San Francisco | Jimmy Wales, Internet-Unternehmer und Gründer der Online-Enzyklopädie Wikipedia, sorgt sich um den Fortbestand der Demokratie. „Die bisherige Entwicklung“ von Fake News, sozialen Netzwerken und alternativen Fakten sowie der Absturz früherer Finanzierunsgmodelle des klassischen Journalismus hätten „teils drastische gesellschaftliche Konsequenzen, vom Aufkommen radikaler Parteien bis zum Brexit“, sagte Wales dem „Handelsblatt“ (Mittwochsausgabe). Da die Wahl in Großbritannien „ja sehr knapp ausging, hätte es jedenfalls anders kommen können, wenn die Leute Zugang zu genaueren Informationen gehabt hätten“.

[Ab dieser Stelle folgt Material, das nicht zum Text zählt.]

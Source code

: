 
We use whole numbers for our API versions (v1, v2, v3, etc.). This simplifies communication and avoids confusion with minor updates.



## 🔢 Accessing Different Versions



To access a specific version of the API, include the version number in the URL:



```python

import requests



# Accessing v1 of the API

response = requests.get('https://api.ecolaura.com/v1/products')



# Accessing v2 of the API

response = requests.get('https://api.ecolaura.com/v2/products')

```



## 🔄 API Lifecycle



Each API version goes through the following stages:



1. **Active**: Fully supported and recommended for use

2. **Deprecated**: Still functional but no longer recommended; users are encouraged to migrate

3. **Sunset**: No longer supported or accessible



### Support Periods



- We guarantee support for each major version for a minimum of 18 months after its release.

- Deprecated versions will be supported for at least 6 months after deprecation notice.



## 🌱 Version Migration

Wales fügte hinzu: „Auch Trump zeigt exemplarisch: Es geht nur noch darum, Lärm, Lärm, Lärm zu machen. Da mache ich mir um die Zukunft der Demokratie wirklich Sorgen.“ Das wichtigste Problem sei dabei „schlicht die unter dem ökonomischen Druck immer stärker leidende Qualität der etablierten Medien und damit einhergehend die Erosion journalistischer Standards“.

Das werde gerade für jene zur Bedrohung, die sich vor allem aus dem Werbegeschäft finanzieren. „Die Leute haben die Überspitzungen und Halbwahrheiten allmählich satt, sie sind ja nicht dumm. Und jüngere Umfragen zeigen, wie dramatisch zum Beispiel das Vertrauen in soziale Medien als Informationsquelle abgenommen hat“, so der Wikipedia-Gründer.

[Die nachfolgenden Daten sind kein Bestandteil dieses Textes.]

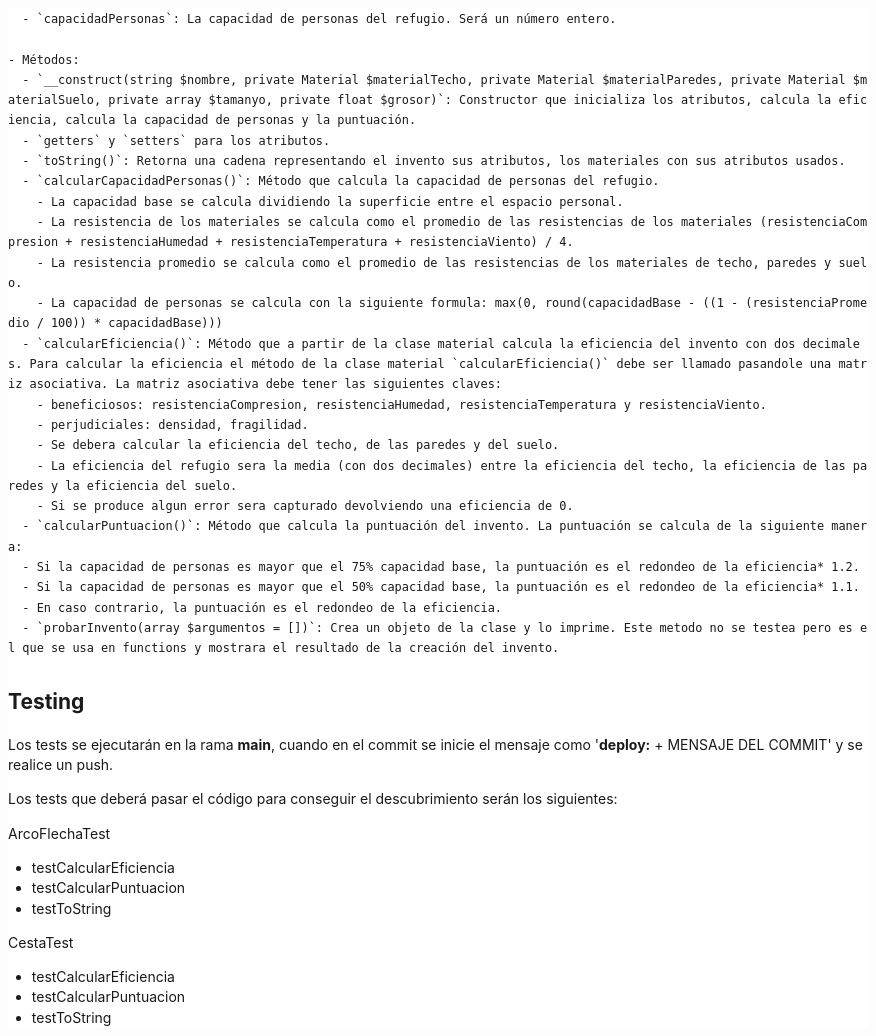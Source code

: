       - `capacidadPersonas`: La capacidad de personas del refugio. Será un número entero.

    - Métodos:
      - `__construct(string $nombre, private Material $materialTecho, private Material $materialParedes, private Material $materialSuelo, private array $tamanyo, private float $grosor)`: Constructor que inicializa los atributos, calcula la eficiencia, calcula la capacidad de personas y la puntuación.
      - `getters` y `setters` para los atributos.
      - `toString()`: Retorna una cadena representando el invento sus atributos, los materiales con sus atributos usados.
      - `calcularCapacidadPersonas()`: Método que calcula la capacidad de personas del refugio.
        - La capacidad base se calcula dividiendo la superficie entre el espacio personal.
        - La resistencia de los materiales se calcula como el promedio de las resistencias de los materiales (resistenciaCompresion + resistenciaHumedad + resistenciaTemperatura + resistenciaViento) / 4.
        - La resistencia promedio se calcula como el promedio de las resistencias de los materiales de techo, paredes y suelo.
        - La capacidad de personas se calcula con la siguiente formula: max(0, round(capacidadBase - ((1 - (resistenciaPromedio / 100)) * capacidadBase)))
      - `calcularEficiencia()`: Método que a partir de la clase material calcula la eficiencia del invento con dos decimales. Para calcular la eficiencia el método de la clase material `calcularEficiencia()` debe ser llamado pasandole una matriz asociativa. La matriz asociativa debe tener las siguientes claves:
        - beneficiosos: resistenciaCompresion, resistenciaHumedad, resistenciaTemperatura y resistenciaViento.
        - perjudiciales: densidad, fragilidad.
        - Se debera calcular la eficiencia del techo, de las paredes y del suelo.
        - La eficiencia del refugio sera la media (con dos decimales) entre la eficiencia del techo, la eficiencia de las paredes y la eficiencia del suelo.
        - Si se produce algun error sera capturado devolviendo una eficiencia de 0.
      - `calcularPuntuacion()`: Método que calcula la puntuación del invento. La puntuación se calcula de la siguiente manera:
      - Si la capacidad de personas es mayor que el 75% capacidad base, la puntuación es el redondeo de la eficiencia* 1.2.
      - Si la capacidad de personas es mayor que el 50% capacidad base, la puntuación es el redondeo de la eficiencia* 1.1.
      - En caso contrario, la puntuación es el redondeo de la eficiencia.
      - `probarInvento(array $argumentos = [])`: Crea un objeto de la clase y lo imprime. Este metodo no se testea pero es el que se usa en functions y mostrara el resultado de la creación del invento.

## Testing

Los tests se ejecutarán en la rama **main**, cuando en el commit se inicie el mensaje como '**deploy:** + MENSAJE DEL COMMIT' y se realice un push.

Los tests que deberá pasar el código para conseguir el descubrimiento serán los siguientes:

ArcoFlechaTest

- testCalcularEficiencia
- testCalcularPuntuacion
- testToString

CestaTest

- testCalcularEficiencia
- testCalcularPuntuacion
- testToString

Das sehe er durchaus als Chance des etablierten Qualitätsjournalismus. Auf die Frage, wie er seine eigene Schöpfung Wikipedia heute finde, sagte Wales: „Sicher noch längst nicht perfekt. Aber die jüngsten Studien haben doch gezeigt, dass es sich mit anderen Enzyklopädien durchaus messen kann. Für mich selbst ist Wikipedia immer noch nicht gut genug, aber es entwickelt sich anständig.“ Wales war schon vor Jahren aus der Führung von Wikipedia ausgeschieden und hat im vergangenen Jahr WikiTribune gegründet. Auf der News-Plattform sollen professionelle Journalisten und Leser künftig gemeinsam an Reports und Recherchen arbeiten.